→ **Requirement**: Report each line of the records below that uses the word "operator".
==== Source data ====
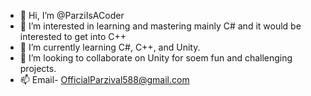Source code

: - 👋 Hi, I’m @ParziIsACoder
- 👀 I’m interested in learning and mastering mainly C# and it would be interested to get into C++
- 🌱 I’m currently learning C#, C++, and Unity.
- 💞️ I’m looking to collaborate on Unity for soem fun and challenging projects.
- 📫 Email- OfficialParzival588@gmail.com

<!---
ParziIsACoder is a ✨ special and unique ✨ Coder because its `README.md` (this file) appears on your GitHub profile.
You can click the Preview link to take a look at your changes.
--->
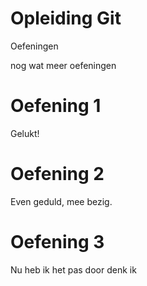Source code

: # Opleiding Git
Oefeningen 

nog wat meer oefeningen


# Oefening 1

Gelukt!

# Oefening 2

Even geduld, mee bezig.


# Oefening 3 

Nu heb ik het pas door denk ik
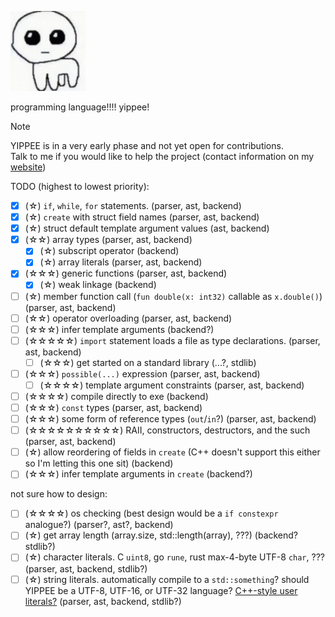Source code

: ![yippee](./assets/YIPPEE.webp)

programming language!!!! yippee!

> [!NOTE]  
> YIPPEE is in a very early phase and not yet open for contributions.  
> Talk to me if you would like to help the project (contact information on my [website](https://esthe.win/))

TODO (highest to lowest priority):

- [x] (☆) `if`, `while`, `for` statements. (parser, ast, backend)
- [x] (☆) `create` with struct field names (parser, ast, backend)
- [x] (☆) struct default template argument values (ast, backend)
- [x] (☆☆) array types (parser, ast, backend)
	- [x] (☆) subscript operator (backend)
	- [x] (☆) array literals (parser, ast, backend)
- [x] (☆☆☆) generic functions (parser, ast, backend)
	- [x] (☆) weak linkage (backend)
- [ ] (☆) member function call (`fun double(x: int32)` callable as `x.double()`) (parser, ast, backend)
- [ ] (☆☆) operator overloading (parser, ast, backend)
- [ ] (☆☆☆) infer template arguments (backend?)
- [ ] (☆☆☆☆☆) `import` statement loads a file as type declarations. (parser, ast, backend)
	- [ ] (☆☆☆) get started on a standard library (...?, stdlib)
- [ ] (☆☆☆) `possible(...)` expression (parser, ast, backend)
	- [ ] (☆☆☆☆) template argument constraints (parser, ast, backend)
- [ ] (☆☆☆☆) compile directly to exe (backend)
- [ ] (☆☆☆) `const` types (parser, ast, backend)
- [ ] (☆☆☆) some form of reference types (`out`/`in`?) (parser, ast, backend)
- [ ] (☆☆☆☆☆☆☆☆☆☆) RAII, constructors, destructors, and the such (parser, ast, backend)
- [ ] (☆) allow reordering of fields in `create` (C++ doesn't support this either so I'm letting this one sit) (backend)
- [ ] (☆☆☆) infer template arguments in `create` (backend?)

not sure how to design:

- [ ] (☆☆☆☆) os checking (best design would be a `if constexpr` analogue?) (parser?, ast?, backend)
- [ ] (☆) get array length (array.size, std::length(array), ???) (backend? stdlib?)
- [ ] (☆) character literals. C `uint8`, go `rune`, rust max-4-byte UTF-8 `char`, ???  (parser, ast, backend, stdlib?)
- [ ] (☆) string literals. automatically compile to a `std::something`? should YIPPEE be a UTF-8, UTF-16, or UTF-32 language? [C++-style user literals?](https://en.cppreference.com/w/cpp/language/user_literal)
  (parser, ast, backend,
  stdlib?)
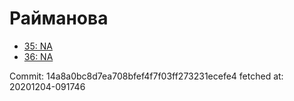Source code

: # Райманова
- [35: NA](35.md)
- [36: NA](36.md)

Commit: 14a8a0bc8d7ea708bfef4f7f03ff273231ecefe4
 fetched at: 20201204-091746
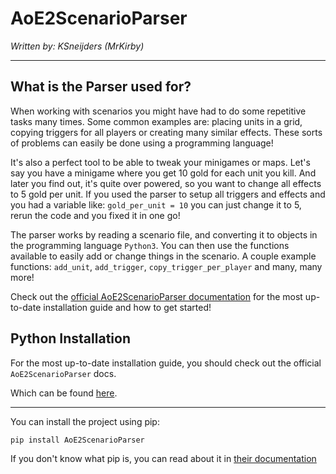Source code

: # AoE2ScenarioParser

*Written by: KSneijders (MrKirby)*

---

## What is the Parser used for?

When working with scenarios you might have had to do some repetitive tasks many times. Some common examples are: placing units in a grid, copying triggers for all players or creating many similar effects. These sorts of problems can easily be done using a programming language!

It's also a perfect tool to be able to tweak your minigames or maps. Let's say you have a minigame where you get 10 gold for each unit you kill. And later you find out, it's quite over powered, so you want to change all effects to 5 gold per unit. If you used the parser to setup all triggers and effects and you had a variable like: `gold_per_unit = 10` you can just change it to 5, rerun the code and you fixed it in one go!

The parser works by reading a scenario file, and converting it to objects in the programming language `Python3`. You can then use the functions available to easily add or change things in the scenario. A couple example functions: `add_unit`, `add_trigger`, `copy_trigger_per_player` and many, many more!

Check out the [official AoE2ScenarioParser documentation] for the most up-to-date installation guide and how to get started!

[official AoE2ScenarioParser documentation]: https://ksneijders.github.io/AoE2ScenarioParser/installation/

## Python Installation

For the most up-to-date installation guide, you should check out the official `AoE2ScenarioParser` docs. 

Which can be found [here].

[here]: https://ksneijders.github.io/AoE2ScenarioParser/installation/

---

You can install the project using pip:

    pip install AoE2ScenarioParser

If you don't know what pip is, you can read about it in [their documentation]

[their documentation]: https://pip.pypa.io/en/stable/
====
→ **Exercise solution**:
	- [x] (☆) subscript operator (backend)
- [ ] (☆☆) operator overloading (parser, ast, backend)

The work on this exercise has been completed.